Ce début de préparation permettra aussi plus traditionnellement de progressivement remettre tout le monde d’aplomb physiquement et de préparer l’effectif aux futures joutes du championnat, de poser des premiers principes de jeu qui s’affineront au rythme de l’évolution d’un groupe loin d’être encore définitif. Avec forcément un pragmatisme lié à l’obligation de faire des résultats. Mais Tanchot voit aussi dans son travail une autre dimension. « Notre job est aussi de divertir. Les gens ont besoin de venir au stade pour prendre du plaisir. On ne peut pas occulter cette dimension là. On doit avoir une équipe assez solide pour être performante et gagner des matchs mais  en même temps le faire avec de l’émotion. Et l’émotion n’est pas uniquement liée au jeu. Elle est liée à l’engagement des joueurs, elle est liée à l’amour de ces derniers pour leur métier, à la relation avec le public. Si on crée cela, les gens seront capables de vibrer devant un match où tu vas arracher une victoire à la fin dans la douleur. A Grenoble je ne pense pas qu’on puisse démarrer en se disant qu’on va maîtriser et dominer tout le monde. Par contre on doit être capable de se dire qu’on va se battre à chaque instant pour rendre la tâche difficile à nos adversaires. »
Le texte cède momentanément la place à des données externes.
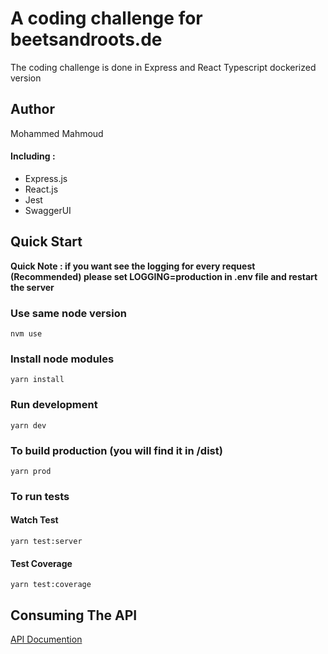 # A coding challenge for beetsandroots.de

The coding challenge is done in Express and React Typescript dockerized version

## Author

Mohammed Mahmoud

#### Including :

- Express.js
- React.js
- Jest
- SwaggerUI

## Quick Start

**Quick Note : if you want see the logging for every request (Recommended) please set LOGGING=production in .env file and restart the server**

### Use same node version

```shell
nvm use
```

### Install node modules

```shell
yarn install
```

### Run development

```shell
yarn dev
```

### To build production (you will find it in /dist)

```shell
yarn prod
```

### To run tests

#### Watch Test

```shell
yarn test:server
```

#### Test Coverage

```shell
yarn test:coverage
```

## Consuming The API

[API Documention](http://localhost:3001/api)

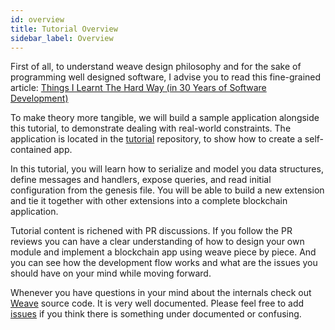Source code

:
 ```yaml
---
id: overview
title: Tutorial Overview
sidebar_label: Overview
---
```


First of all, to understand weave design philosophy and for the sake of programming well designed software, I advise you to read this fine-grained article:
[Things I Learnt The Hard Way (in 30 Years of Software Development)](https://blog.juliobiason.net/thoughts/things-i-learnt-the-hard-way/)

To make theory more tangible, we will build a sample application alongside this tutorial, to demonstrate dealing with real-world constraints. The application is located in the [tutorial](https://github.com/iov-one/tutorial/ "Tutorial Repository") repository, to show how to create a self-contained app.

In this tutorial, you will learn how to serialize and model you data structures, define messages and handlers, expose queries, and read initial configuration from the genesis file. You will be able to build a new extension and tie it together with other extensions into a complete blockchain application.

Tutorial content is richened with PR discussions. If you follow the PR reviews you can have a clear understanding of how to design your own module and implement a blockchain app using weave piece by piece. And you can see how the development flow works and what are the issues you should have on your mind while moving forward.

Whenever you have questions in your mind about the internals check out [Weave]("https://github.com/iov-one/weave) source code. It is very well documented. Please feel free to add [issues](https://github.com/iov-one/weave/issues) if you think there is something under documented or confusing.
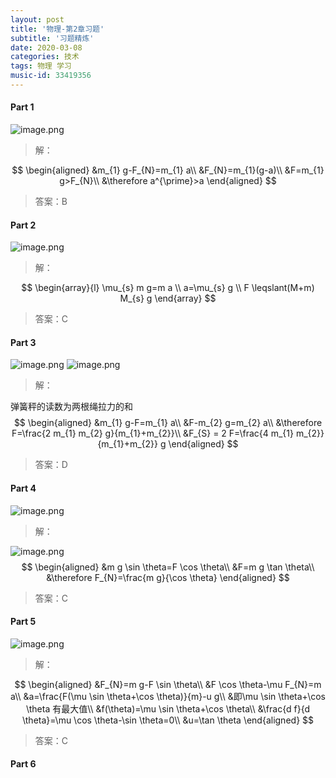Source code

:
 ```yaml
---
layout: post
title: '物理-第2章习题'
subtitle: '习题精炼'
date: 2020-03-08
categories: 技术
tags: 物理 学习
music-id: 33419356
---
```


#### Part 1

![image.png](https://yanxuan.nosdn.127.net/41d4e47d5c1707bdaeeddec0f71939d5.png)
>解：

$$
\begin{aligned}
&m_{1} g-F_{N}=m_{1} a\\
&F_{N}=m_{1}(g-a)\\
&F=m_{1} g>F_{N}\\
&\therefore a^{\prime}>a
\end{aligned}
$$
>答案：B

#### Part 2

![image.png](https://yanxuan.nosdn.127.net/0f7fe868e3553e1568ce81f10f477b68.png)
>解：

$$
\begin{array}{l}
\mu_{s} m g=m a \\
a=\mu_{s} g \\
F \leqslant(M+m) M_{s} g
\end{array}
$$

>答案：C

#### Part 3

![image.png](https://yanxuan.nosdn.127.net/054020b432435de6af3c061f2d63e65a.png)
![image.png](https://yanxuan.nosdn.127.net/4d30278180a007ee2719bc2dfb33c8a4.png)

>解：

弹簧秤的读数为两根绳拉力的和
$$
\begin{aligned}
&m_{1} g-F=m_{1} a\\
&F-m_{2} g=m_{2} a\\
&\therefore F=\frac{2 m_{1} m_{2} g}{m_{1}+m_{2}}\\
&F_{S} = 2 F=\frac{4 m_{1} m_{2}}{m_{1}+m_{2}} g
\end{aligned}
$$

>答案：D

#### Part 4

![image.png](https://yanxuan.nosdn.127.net/7d2ad5fa938abd4a872433f3b8cebc1c.png)

>解：

![image.png](https://yanxuan.nosdn.127.net/8645b0d9ea5ecc092763c95136a2b2c1.png)
$$
\begin{aligned}
&m g \sin \theta=F \cos \theta\\
&F=m g \tan \theta\\
&\therefore F_{N}=\frac{m g}{\cos \theta}
\end{aligned}
$$

>答案：C

#### Part 5

![image.png](https://yanxuan.nosdn.127.net/f5d304c130f5bbb28dd30ce3db1977f1.png)
>解：

$$
\begin{aligned}
&F_{N}=m g-F \sin \theta\\
&F \cos \theta-\mu F_{N}=m a\\
&a=\frac{F(\mu \sin \theta+\cos \theta)}{m}-u g\\
&即\mu \sin \theta+\cos \theta 有最大值\\
&f(\theta)=\mu \sin \theta+\cos \theta\\
&\frac{d f}{d \theta}=\mu \cos \theta-\sin \theta=0\\
&u=\tan \theta
\end{aligned}
$$

>答案：C

#### Part 6
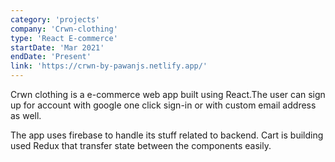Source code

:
 ```yaml
---
category: 'projects'
company: 'Crwn-clothing'
type: 'React E-commerce'
startDate: 'Mar 2021'
endDate: 'Present'
link: 'https://crwn-by-pawanjs.netlify.app/'
---
```


Crwn clothing is a e-commerce web app built using React.The user can sign up for account with google one click sign-in or with custom email address as well.

The app uses firebase to handle its stuff related to backend. Cart is building used Redux that transfer state between the components easily.
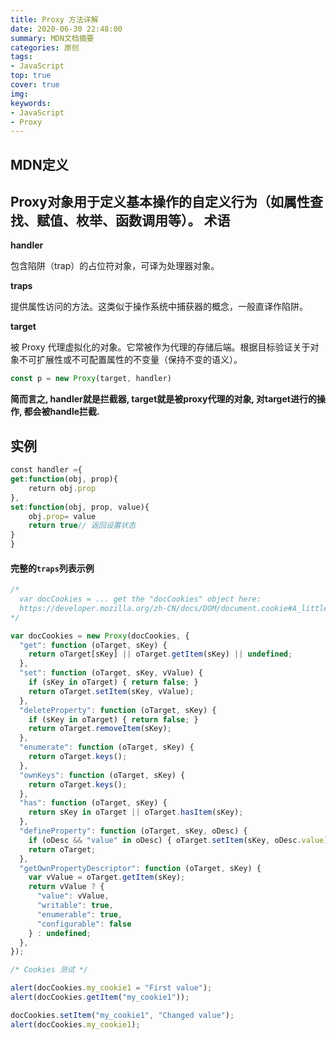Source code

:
 ```yaml
---
title: Proxy 方法详解
date: 2020-06-30 22:48:00
summary: MDN文档摘要
categories: 原创
tags: 
- JavaScript
top: true
cover: true
img:
keywords: 
- JavaScript
- Proxy
---
```

## MDN定义
**Proxy**对象用于定义基本操作的自定义行为（如属性查找、赋值、枚举、函数调用等）。
术语
--

**handler**

包含陷阱（trap）的占位符对象，可译为处理器对象。

**traps**

提供属性访问的方法。这类似于操作系统中捕获器的概念，一般直译作陷阱。

**target**

被 Proxy 代理虚拟化的对象。它常被作为代理的存储后端。根据目标验证关于对象不可扩展性或不可配置属性的不变量（保持不变的语义）。
```js
const p = new Proxy(target, handler)
```


**简而言之, handler就是拦截器, target就是被proxy代理的对象, 对target进行的操作, 都会被handle拦截.**


## 实例
```js
const handler ={
get:function(obj, prop){
    return obj.prop
},
set:function(obj, prop, value){
    obj.prop= value
    return true// 返回设置状态
}
}
```

#### 完整的`traps`列表示例



```js
/*
  var docCookies = ... get the "docCookies" object here:  
  https://developer.mozilla.org/zh-CN/docs/DOM/document.cookie#A_little_framework.3A_a_complete_cookies_reader.2Fwriter_with_full_unicode_support
*/

var docCookies = new Proxy(docCookies, {
  "get": function (oTarget, sKey) {
    return oTarget[sKey] || oTarget.getItem(sKey) || undefined;
  },
  "set": function (oTarget, sKey, vValue) {
    if (sKey in oTarget) { return false; }
    return oTarget.setItem(sKey, vValue);
  },
  "deleteProperty": function (oTarget, sKey) {
    if (sKey in oTarget) { return false; }
    return oTarget.removeItem(sKey);
  },
  "enumerate": function (oTarget, sKey) {
    return oTarget.keys();
  },
  "ownKeys": function (oTarget, sKey) {
    return oTarget.keys();
  },
  "has": function (oTarget, sKey) {
    return sKey in oTarget || oTarget.hasItem(sKey);
  },
  "defineProperty": function (oTarget, sKey, oDesc) {
    if (oDesc && "value" in oDesc) { oTarget.setItem(sKey, oDesc.value); }
    return oTarget;
  },
  "getOwnPropertyDescriptor": function (oTarget, sKey) {
    var vValue = oTarget.getItem(sKey);
    return vValue ? {
      "value": vValue,
      "writable": true,
      "enumerable": true,
      "configurable": false
    } : undefined;
  },
});

/* Cookies 测试 */

alert(docCookies.my_cookie1 = "First value");
alert(docCookies.getItem("my_cookie1"));

docCookies.setItem("my_cookie1", "Changed value");
alert(docCookies.my_cookie1);
```


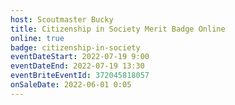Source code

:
 ```yaml
---
host: Scoutmaster Bucky
title: Citizenship in Society Merit Badge Online
online: true
badge: citizenship-in-society
eventDateStart: 2022-07-19 9:00
eventDateEnd: 2022-07-19 13:30
eventBriteEventId: 372045818057
onSaleDate: 2022-06-01 0:05
---
```

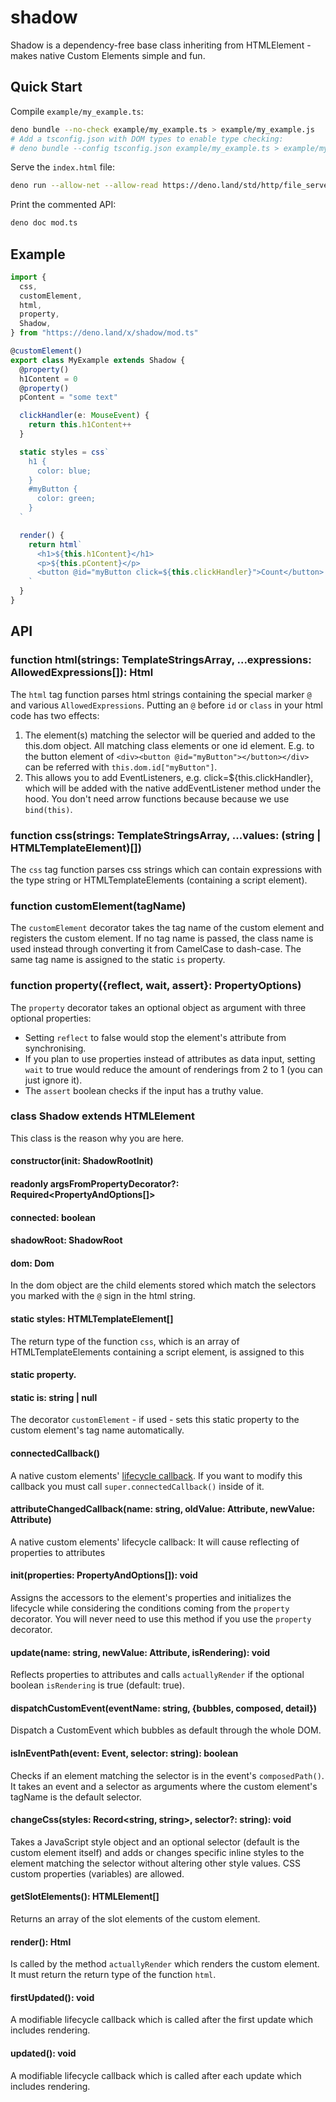 # shadow

Shadow is a dependency-free base class inheriting from HTMLElement - makes
native Custom Elements simple and fun.

## Quick Start

Compile `example/my_example.ts`:

```bash
deno bundle --no-check example/my_example.ts > example/my_example.js
# Add a tsconfig.json with DOM types to enable type checking:
# deno bundle --config tsconfig.json example/my_example.ts > example/my_example.js
```

Serve the `index.html` file:

```bash
deno run --allow-net --allow-read https://deno.land/std/http/file_server.ts example/
```

Print the commented API:

```bash
deno doc mod.ts
```

## Example

```typescript
import {
  css,
  customElement,
  html,
  property,
  Shadow,
} from "https://deno.land/x/shadow/mod.ts"

@customElement()
export class MyExample extends Shadow {
  @property()
  h1Content = 0
  @property()
  pContent = "some text"

  clickHandler(e: MouseEvent) {
    return this.h1Content++
  }

  static styles = css`
    h1 {
      color: blue;
    }
    #myButton {
      color: green;
    }
  `

  render() {
    return html`
      <h1>${this.h1Content}</h1>
      <p>${this.pContent}</p>
      <button @id="myButton click=${this.clickHandler}">Count</button>
    `
  }
}
```

## API

### function html(strings: TemplateStringsArray, ...expressions: AllowedExpressions[]): Html

The `html` tag function parses html strings containing the special marker `@`
and various `AllowedExpressions`. Putting an `@` before `id` or `class` in your
html code has two effects:

1. The element(s) matching the selector will be queried and added to the
   this.dom object. All matching class elements or one id element. E.g. to the
   button element of `<div><button @id="myButton"></button></div>` can be
   referred with `this.dom.id["myButton"]`.
2. This allows you to add EventListeners, e.g. click=\${this.clickHandler},
   which will be added with the native addEventListener method under the hood.
   You don't need arrow functions because because we use `bind(this)`.

### function css(strings: TemplateStringsArray, ...values: (string | HTMLTemplateElement)[])

The `css` tag function parses css strings which can contain expressions with the
type string or HTMLTemplateElements (containing a script element).

### function customElement(tagName)

The `customElement` decorator takes the tag name of the custom element and
registers the custom element. If no tag name is passed, the class name is used
instead through converting it from CamelCase to dash-case. The same tag name is
assigned to the static `is` property.

### function property({reflect, wait, assert}: PropertyOptions)

The `property` decorator takes an optional object as argument with three
optional properties:

- Setting `reflect` to false would stop the element's attribute from
  synchronising.
- If you plan to use properties instead of attributes as data input, setting
  `wait` to true would reduce the amount of renderings from 2 to 1 (you can just
  ignore it).
- The `assert` boolean checks if the input has a truthy value.

### class Shadow extends HTMLElement

This class is the reason why you are here.

#### constructor(init: ShadowRootInit)

#### readonly argsFromPropertyDecorator?: Required<PropertyAndOptions[]>

#### connected: boolean

#### shadowRoot: ShadowRoot

#### dom: Dom

In the dom object are the child elements stored which match the selectors you
marked with the `@` sign in the html string.

#### static styles: HTMLTemplateElement[]

The return type of the function `css`, which is an array of HTMLTemplateElements
containing a script element, is assigned to this

#### static property.

#### static is: string | null

The decorator `customElement` - if used - sets this static property to the
custom element's tag name automatically.

#### connectedCallback()

A native custom elements'
[lifecycle callback](https://developer.mozilla.org/en-US/docs/Web/Web_Components/Using_custom_elements).
If you want to modify this callback you must call `super.connectedCallback()`
inside of it.

#### attributeChangedCallback(name: string, oldValue: Attribute, newValue: Attribute)

A native custom elements' lifecycle callback: It will cause reflecting of
properties to attributes

#### init(properties: PropertyAndOptions[]): void

Assigns the accessors to the element's properties and initializes the lifecycle
while considering the conditions coming from the `property` decorator. You will
never need to use this method if you use the `property` decorator.

#### update(name: string, newValue: Attribute, isRendering): void

Reflects properties to attributes and calls `actuallyRender` if the optional
boolean `isRendering` is true (default: true).

#### dispatchCustomEvent(eventName: string, {bubbles, composed, detail})

Dispatch a CustomEvent which bubbles as default through the whole DOM.

#### isInEventPath(event: Event, selector: string): boolean

Checks if an element matching the selector is in the event's `composedPath()`.
It takes an event and a selector as arguments where the custom element's tagName
is the default selector.

#### changeCss(styles: Record<string, string>, selector?: string): void

Takes a JavaScript style object and an optional selector (default is the custom
element itself) and adds or changes specific inline styles to the element
matching the selector without altering other style values. CSS custom properties
(variables) are allowed.

#### getSlotElements(): HTMLElement[]

Returns an array of the slot elements of the custom element.

#### render(): Html

Is called by the method `actuallyRender` which renders the custom element. It
must return the return type of the function `html`.

#### firstUpdated(): void

A modifiable lifecycle callback which is called after the first update which
includes rendering.

#### updated(): void

A modifiable lifecycle callback which is called after each update which includes
rendering.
Oswald Tanchot semble aussi en phase des attentes des Grenoblois. « Je me suis aussi renseigné, rapproché de certaines personnes pour essayer de sentir en quoi les gens sont satisfaits ou le sont moins. Pourquoi il y a une forme de désamour. Parce qu’il y a un noyau fidèle au GF38 mais il faut essayer de le faire grossir. On a la chance de pouvoir compter sur des supporters très actifs. Mais je pense qu’il y a aussi besoin de réécrire les choses pour que cela vibre. »

Il lui faudra pour cela trouver le bon équilibre entre l’émotion et les résultats. Ou peut-être encore mieux : la formule qui concilie les deux. Avec désormais six petites semaines devant lui pour affiner cela.